» **ENTRIES SUPPLIED**
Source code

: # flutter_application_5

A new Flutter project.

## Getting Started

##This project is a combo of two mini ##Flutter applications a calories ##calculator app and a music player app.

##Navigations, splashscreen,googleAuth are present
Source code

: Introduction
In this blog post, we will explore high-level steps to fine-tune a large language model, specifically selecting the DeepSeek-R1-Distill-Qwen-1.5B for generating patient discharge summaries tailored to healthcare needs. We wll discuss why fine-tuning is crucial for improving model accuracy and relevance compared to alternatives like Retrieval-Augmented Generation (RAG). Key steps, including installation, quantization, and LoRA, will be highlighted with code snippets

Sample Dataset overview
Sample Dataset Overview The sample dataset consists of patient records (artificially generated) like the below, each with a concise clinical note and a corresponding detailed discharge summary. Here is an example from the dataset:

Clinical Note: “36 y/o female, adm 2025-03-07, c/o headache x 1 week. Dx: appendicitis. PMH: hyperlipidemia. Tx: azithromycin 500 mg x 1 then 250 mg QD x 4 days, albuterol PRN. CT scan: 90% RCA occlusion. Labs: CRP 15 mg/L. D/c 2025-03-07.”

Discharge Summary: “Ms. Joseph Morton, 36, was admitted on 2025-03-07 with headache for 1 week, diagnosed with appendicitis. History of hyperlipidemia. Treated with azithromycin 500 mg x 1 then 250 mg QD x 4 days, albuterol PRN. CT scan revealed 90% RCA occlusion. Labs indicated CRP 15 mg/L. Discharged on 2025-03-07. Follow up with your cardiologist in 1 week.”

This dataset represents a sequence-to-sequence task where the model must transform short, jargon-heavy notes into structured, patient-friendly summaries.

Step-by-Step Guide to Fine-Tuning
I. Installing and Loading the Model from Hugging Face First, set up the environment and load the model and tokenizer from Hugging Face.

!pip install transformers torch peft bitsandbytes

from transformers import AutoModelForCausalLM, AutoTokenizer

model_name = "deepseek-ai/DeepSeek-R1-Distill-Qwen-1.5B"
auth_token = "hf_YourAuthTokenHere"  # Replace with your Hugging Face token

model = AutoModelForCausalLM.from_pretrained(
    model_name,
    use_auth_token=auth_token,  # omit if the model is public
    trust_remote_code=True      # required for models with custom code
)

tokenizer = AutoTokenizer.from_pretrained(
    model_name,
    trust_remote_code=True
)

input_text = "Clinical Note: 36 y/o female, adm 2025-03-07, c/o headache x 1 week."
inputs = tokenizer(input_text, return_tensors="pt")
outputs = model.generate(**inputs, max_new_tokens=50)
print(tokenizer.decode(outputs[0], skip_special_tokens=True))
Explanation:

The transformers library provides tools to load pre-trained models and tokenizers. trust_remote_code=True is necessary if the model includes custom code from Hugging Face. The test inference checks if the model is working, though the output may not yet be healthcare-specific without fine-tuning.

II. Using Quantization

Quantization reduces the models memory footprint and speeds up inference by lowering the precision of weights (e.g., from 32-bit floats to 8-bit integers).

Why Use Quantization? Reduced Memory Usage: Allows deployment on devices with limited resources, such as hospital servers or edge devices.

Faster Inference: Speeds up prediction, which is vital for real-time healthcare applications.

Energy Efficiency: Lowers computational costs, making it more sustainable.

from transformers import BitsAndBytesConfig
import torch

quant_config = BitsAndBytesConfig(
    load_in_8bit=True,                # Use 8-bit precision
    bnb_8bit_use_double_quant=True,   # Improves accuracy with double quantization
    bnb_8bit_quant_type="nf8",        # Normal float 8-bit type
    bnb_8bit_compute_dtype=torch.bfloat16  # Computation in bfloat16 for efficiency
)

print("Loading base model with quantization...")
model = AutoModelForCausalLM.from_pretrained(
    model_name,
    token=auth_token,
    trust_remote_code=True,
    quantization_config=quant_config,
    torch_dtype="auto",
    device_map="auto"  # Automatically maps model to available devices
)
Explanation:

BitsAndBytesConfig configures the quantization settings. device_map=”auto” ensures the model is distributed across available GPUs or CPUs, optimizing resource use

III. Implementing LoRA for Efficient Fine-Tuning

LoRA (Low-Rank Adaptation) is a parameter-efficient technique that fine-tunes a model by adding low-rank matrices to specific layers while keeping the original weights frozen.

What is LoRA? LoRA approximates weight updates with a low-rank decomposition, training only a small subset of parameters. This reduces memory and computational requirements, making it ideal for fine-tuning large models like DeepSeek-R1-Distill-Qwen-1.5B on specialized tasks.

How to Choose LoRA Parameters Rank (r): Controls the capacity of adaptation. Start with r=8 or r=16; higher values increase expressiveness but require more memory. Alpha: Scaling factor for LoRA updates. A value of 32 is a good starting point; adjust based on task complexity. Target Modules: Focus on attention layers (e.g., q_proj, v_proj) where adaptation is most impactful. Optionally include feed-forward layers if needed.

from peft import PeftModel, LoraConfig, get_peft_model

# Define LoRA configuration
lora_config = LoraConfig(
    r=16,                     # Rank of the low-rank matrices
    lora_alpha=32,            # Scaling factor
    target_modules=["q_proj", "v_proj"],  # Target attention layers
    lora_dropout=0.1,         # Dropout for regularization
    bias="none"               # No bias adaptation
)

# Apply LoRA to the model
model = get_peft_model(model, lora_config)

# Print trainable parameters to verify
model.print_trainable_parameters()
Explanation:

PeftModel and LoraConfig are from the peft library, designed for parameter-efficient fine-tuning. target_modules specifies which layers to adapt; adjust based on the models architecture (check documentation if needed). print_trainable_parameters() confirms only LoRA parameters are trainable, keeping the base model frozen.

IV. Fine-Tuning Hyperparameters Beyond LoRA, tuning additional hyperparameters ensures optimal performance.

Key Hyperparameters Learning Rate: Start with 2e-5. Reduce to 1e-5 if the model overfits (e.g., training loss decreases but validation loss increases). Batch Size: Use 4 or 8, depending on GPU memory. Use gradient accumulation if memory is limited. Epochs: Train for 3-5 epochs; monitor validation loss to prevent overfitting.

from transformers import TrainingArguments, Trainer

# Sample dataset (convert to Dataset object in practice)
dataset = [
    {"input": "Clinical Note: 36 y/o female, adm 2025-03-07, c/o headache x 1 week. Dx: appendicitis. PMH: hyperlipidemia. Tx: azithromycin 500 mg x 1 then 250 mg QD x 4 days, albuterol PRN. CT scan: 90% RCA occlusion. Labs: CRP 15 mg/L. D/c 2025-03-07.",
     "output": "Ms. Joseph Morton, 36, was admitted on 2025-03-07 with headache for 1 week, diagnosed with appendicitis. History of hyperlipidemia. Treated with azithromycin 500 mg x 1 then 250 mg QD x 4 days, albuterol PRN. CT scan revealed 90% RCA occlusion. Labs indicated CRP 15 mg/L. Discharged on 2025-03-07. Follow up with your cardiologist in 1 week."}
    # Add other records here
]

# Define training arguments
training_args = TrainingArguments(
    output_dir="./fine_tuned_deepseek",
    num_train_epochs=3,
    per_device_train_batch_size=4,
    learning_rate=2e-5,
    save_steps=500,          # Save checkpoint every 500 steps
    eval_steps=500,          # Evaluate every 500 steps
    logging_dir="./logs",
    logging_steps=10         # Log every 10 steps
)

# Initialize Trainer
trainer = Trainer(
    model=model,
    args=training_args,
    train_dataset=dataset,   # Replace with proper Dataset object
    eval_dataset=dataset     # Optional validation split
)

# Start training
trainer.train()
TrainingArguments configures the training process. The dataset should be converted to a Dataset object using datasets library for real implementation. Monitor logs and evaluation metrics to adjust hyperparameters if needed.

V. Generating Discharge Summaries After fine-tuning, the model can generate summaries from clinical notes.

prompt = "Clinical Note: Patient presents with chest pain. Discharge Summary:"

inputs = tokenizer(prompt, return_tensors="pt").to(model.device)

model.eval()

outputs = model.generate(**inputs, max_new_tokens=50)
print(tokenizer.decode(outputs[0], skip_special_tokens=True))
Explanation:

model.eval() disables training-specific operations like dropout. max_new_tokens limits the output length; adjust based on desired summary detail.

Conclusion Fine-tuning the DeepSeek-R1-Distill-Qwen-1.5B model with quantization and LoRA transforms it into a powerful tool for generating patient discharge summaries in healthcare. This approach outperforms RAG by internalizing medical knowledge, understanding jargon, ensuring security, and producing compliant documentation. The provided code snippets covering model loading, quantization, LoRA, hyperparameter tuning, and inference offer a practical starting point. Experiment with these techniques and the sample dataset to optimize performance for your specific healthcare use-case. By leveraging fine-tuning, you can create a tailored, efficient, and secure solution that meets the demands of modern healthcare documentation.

» **INSTRUCTIONS FOR THE TASK**
Look above for the line containing "The transformers library" and the line containing "II. Using Quantization". Transcribe both, with the lines between them, exactly.

» **WRITTEN RESPONSE**
The transformers library provides tools to load pre-trained models and tokenizers. trust_remote_code=True is necessary if the model includes custom code from Hugging Face. The test inference checks if the model is working, though the output may not yet be healthcare-specific without fine-tuning.

II. Using Quantization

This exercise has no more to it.